> [WHAT THE TASK ASKS] Once the line with "## Best Free" is found in the entries below, repeat it and each following line exactly, up to and including the line with "<p>The ongoing effort". Add no other lines.

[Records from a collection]
-----

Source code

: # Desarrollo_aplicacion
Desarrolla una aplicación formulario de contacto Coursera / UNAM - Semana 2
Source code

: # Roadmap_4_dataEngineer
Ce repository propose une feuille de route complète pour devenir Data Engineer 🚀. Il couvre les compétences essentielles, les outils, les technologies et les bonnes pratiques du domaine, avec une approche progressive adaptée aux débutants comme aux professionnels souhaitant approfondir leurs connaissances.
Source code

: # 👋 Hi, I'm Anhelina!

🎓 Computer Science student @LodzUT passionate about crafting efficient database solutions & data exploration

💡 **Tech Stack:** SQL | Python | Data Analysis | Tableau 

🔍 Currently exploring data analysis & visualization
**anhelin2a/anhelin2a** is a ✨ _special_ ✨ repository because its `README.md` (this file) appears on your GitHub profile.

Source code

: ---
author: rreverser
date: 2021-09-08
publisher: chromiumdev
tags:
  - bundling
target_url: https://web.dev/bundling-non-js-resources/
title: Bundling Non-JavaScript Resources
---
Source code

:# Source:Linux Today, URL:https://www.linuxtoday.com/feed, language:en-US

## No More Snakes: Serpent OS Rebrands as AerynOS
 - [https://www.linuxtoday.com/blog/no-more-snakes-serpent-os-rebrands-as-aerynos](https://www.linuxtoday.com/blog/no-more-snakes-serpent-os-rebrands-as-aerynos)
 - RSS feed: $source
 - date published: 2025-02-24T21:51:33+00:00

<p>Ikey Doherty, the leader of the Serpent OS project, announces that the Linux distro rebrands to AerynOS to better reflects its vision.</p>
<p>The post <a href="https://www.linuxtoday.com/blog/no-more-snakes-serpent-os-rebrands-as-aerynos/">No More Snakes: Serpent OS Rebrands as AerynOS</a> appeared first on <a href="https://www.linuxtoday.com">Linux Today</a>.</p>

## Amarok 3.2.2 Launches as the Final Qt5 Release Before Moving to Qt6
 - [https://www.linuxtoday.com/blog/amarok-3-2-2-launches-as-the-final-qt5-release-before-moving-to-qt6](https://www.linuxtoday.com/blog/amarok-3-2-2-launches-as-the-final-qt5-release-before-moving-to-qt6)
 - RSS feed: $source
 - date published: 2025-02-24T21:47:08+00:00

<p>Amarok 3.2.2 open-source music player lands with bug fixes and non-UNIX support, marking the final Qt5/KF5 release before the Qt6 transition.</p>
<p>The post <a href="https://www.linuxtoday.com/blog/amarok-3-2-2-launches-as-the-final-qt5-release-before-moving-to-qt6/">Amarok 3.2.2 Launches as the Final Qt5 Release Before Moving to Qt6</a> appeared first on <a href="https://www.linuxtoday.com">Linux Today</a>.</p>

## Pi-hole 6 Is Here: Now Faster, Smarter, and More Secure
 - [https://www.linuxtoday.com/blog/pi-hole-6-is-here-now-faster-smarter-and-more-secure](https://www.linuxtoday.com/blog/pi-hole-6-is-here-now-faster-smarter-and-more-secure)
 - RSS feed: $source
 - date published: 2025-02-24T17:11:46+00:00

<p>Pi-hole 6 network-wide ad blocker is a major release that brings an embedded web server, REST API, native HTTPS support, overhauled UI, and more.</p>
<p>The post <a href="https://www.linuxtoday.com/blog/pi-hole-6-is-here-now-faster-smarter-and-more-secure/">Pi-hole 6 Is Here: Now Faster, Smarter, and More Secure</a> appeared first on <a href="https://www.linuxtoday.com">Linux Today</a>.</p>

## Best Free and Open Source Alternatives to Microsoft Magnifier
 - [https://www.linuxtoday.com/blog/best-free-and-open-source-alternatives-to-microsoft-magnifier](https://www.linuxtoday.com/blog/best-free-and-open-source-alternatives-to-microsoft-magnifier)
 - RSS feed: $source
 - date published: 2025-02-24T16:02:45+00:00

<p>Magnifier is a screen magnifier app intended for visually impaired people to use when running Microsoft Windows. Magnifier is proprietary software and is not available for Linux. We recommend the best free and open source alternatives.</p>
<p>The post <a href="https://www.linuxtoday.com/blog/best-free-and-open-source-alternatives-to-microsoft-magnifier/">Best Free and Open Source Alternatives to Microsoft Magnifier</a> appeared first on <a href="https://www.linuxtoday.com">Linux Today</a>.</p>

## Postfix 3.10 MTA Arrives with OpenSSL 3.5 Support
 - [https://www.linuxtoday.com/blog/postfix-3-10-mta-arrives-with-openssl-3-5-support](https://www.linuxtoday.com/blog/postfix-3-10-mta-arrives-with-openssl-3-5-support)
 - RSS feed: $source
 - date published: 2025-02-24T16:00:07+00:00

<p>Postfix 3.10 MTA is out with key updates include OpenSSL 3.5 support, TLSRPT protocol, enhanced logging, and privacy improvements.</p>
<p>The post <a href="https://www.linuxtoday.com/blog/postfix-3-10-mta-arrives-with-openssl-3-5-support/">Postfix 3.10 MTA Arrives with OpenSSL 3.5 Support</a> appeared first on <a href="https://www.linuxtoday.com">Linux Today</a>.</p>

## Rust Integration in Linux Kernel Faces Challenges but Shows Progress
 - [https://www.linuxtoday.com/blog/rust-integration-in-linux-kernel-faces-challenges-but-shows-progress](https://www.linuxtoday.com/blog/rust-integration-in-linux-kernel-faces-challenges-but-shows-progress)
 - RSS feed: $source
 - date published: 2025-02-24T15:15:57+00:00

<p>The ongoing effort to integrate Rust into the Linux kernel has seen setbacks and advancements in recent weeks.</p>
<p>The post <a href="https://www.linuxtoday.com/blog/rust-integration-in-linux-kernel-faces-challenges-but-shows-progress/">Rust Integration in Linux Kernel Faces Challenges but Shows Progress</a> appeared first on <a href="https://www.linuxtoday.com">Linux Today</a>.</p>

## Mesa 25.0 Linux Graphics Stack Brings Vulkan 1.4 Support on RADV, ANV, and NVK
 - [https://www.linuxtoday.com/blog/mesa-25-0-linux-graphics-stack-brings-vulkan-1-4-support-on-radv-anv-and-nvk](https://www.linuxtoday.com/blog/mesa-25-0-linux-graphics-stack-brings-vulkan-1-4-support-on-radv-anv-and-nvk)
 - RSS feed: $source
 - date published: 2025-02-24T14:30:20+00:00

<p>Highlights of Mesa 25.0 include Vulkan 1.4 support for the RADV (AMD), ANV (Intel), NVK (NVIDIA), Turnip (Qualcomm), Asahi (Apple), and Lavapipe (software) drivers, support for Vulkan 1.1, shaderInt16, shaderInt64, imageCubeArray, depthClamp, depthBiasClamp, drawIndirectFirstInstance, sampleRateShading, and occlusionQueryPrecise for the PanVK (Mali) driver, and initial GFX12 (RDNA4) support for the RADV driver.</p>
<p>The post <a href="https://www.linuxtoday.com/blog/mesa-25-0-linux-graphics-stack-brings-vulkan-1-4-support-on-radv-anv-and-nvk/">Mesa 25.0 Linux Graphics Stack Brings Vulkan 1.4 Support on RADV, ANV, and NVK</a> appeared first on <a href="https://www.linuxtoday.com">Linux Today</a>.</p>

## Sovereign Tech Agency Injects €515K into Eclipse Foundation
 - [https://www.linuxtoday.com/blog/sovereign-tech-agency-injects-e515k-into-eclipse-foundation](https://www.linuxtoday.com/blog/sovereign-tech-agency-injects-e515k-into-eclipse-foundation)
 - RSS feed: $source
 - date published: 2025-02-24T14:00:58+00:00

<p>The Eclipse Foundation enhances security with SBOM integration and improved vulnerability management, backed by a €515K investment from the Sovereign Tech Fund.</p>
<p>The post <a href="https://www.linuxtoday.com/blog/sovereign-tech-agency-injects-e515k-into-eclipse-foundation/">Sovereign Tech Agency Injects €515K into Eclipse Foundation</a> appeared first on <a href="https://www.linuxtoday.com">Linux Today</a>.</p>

-----

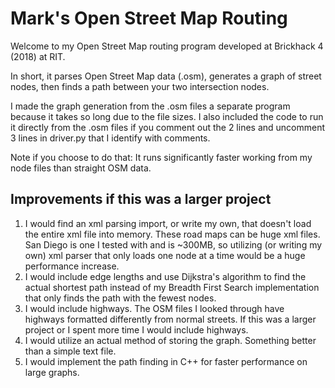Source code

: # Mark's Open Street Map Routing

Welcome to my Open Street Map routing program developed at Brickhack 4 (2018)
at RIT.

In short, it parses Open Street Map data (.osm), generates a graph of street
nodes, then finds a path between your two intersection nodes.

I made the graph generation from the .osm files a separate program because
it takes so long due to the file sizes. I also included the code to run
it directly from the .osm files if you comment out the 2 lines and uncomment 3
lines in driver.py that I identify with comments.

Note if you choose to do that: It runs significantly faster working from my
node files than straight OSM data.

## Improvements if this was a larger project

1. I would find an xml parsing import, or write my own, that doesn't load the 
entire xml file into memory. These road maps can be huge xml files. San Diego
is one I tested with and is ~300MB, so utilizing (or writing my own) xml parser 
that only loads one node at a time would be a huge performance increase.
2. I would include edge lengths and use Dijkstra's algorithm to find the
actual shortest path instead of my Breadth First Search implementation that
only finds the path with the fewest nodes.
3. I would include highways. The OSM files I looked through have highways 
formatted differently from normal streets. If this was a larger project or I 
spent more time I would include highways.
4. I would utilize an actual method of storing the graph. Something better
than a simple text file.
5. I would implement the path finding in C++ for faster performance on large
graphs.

-----

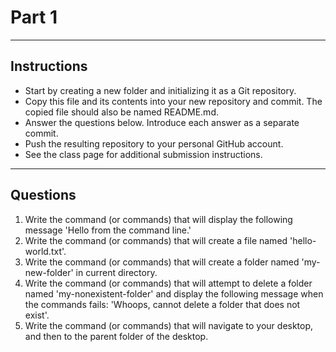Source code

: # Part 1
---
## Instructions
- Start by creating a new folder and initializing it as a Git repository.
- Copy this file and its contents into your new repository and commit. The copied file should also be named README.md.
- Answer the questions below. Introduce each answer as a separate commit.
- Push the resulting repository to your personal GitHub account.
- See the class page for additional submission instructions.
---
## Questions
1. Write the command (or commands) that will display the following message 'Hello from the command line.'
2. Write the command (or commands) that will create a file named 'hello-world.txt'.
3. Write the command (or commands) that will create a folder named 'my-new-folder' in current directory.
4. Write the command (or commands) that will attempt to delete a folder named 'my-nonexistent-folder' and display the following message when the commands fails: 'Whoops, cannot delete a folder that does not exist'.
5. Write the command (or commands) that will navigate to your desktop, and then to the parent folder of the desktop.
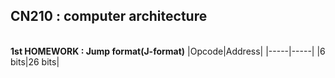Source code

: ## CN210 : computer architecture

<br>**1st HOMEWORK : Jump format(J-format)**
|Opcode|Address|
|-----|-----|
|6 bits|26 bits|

-----

> [SOLUTION TO THE PROBLEM]
## Best Free and Open Source Alternatives to Microsoft Magnifier
 - [https://www.linuxtoday.com/blog/best-free-and-open-source-alternatives-to-microsoft-magnifier](https://www.linuxtoday.com/blog/best-free-and-open-source-alternatives-to-microsoft-magnifier)
 - RSS feed: $source
 - date published: 2025-02-24T16:02:45+00:00

<p>Magnifier is a screen magnifier app intended for visually impaired people to use when running Microsoft Windows. Magnifier is proprietary software and is not available for Linux. We recommend the best free and open source alternatives.</p>
<p>The post <a href="https://www.linuxtoday.com/blog/best-free-and-open-source-alternatives-to-microsoft-magnifier/">Best Free and Open Source Alternatives to Microsoft Magnifier</a> appeared first on <a href="https://www.linuxtoday.com">Linux Today</a>.</p>

## Postfix 3.10 MTA Arrives with OpenSSL 3.5 Support
 - [https://www.linuxtoday.com/blog/postfix-3-10-mta-arrives-with-openssl-3-5-support](https://www.linuxtoday.com/blog/postfix-3-10-mta-arrives-with-openssl-3-5-support)
 - RSS feed: $source
 - date published: 2025-02-24T16:00:07+00:00

<p>Postfix 3.10 MTA is out with key updates include OpenSSL 3.5 support, TLSRPT protocol, enhanced logging, and privacy improvements.</p>
<p>The post <a href="https://www.linuxtoday.com/blog/postfix-3-10-mta-arrives-with-openssl-3-5-support/">Postfix 3.10 MTA Arrives with OpenSSL 3.5 Support</a> appeared first on <a href="https://www.linuxtoday.com">Linux Today</a>.</p>

## Rust Integration in Linux Kernel Faces Challenges but Shows Progress
 - [https://www.linuxtoday.com/blog/rust-integration-in-linux-kernel-faces-challenges-but-shows-progress](https://www.linuxtoday.com/blog/rust-integration-in-linux-kernel-faces-challenges-but-shows-progress)
 - RSS feed: $source
 - date published: 2025-02-24T15:15:57+00:00

<p>The ongoing effort to integrate Rust into the Linux kernel has seen setbacks and advancements in recent weeks.</p>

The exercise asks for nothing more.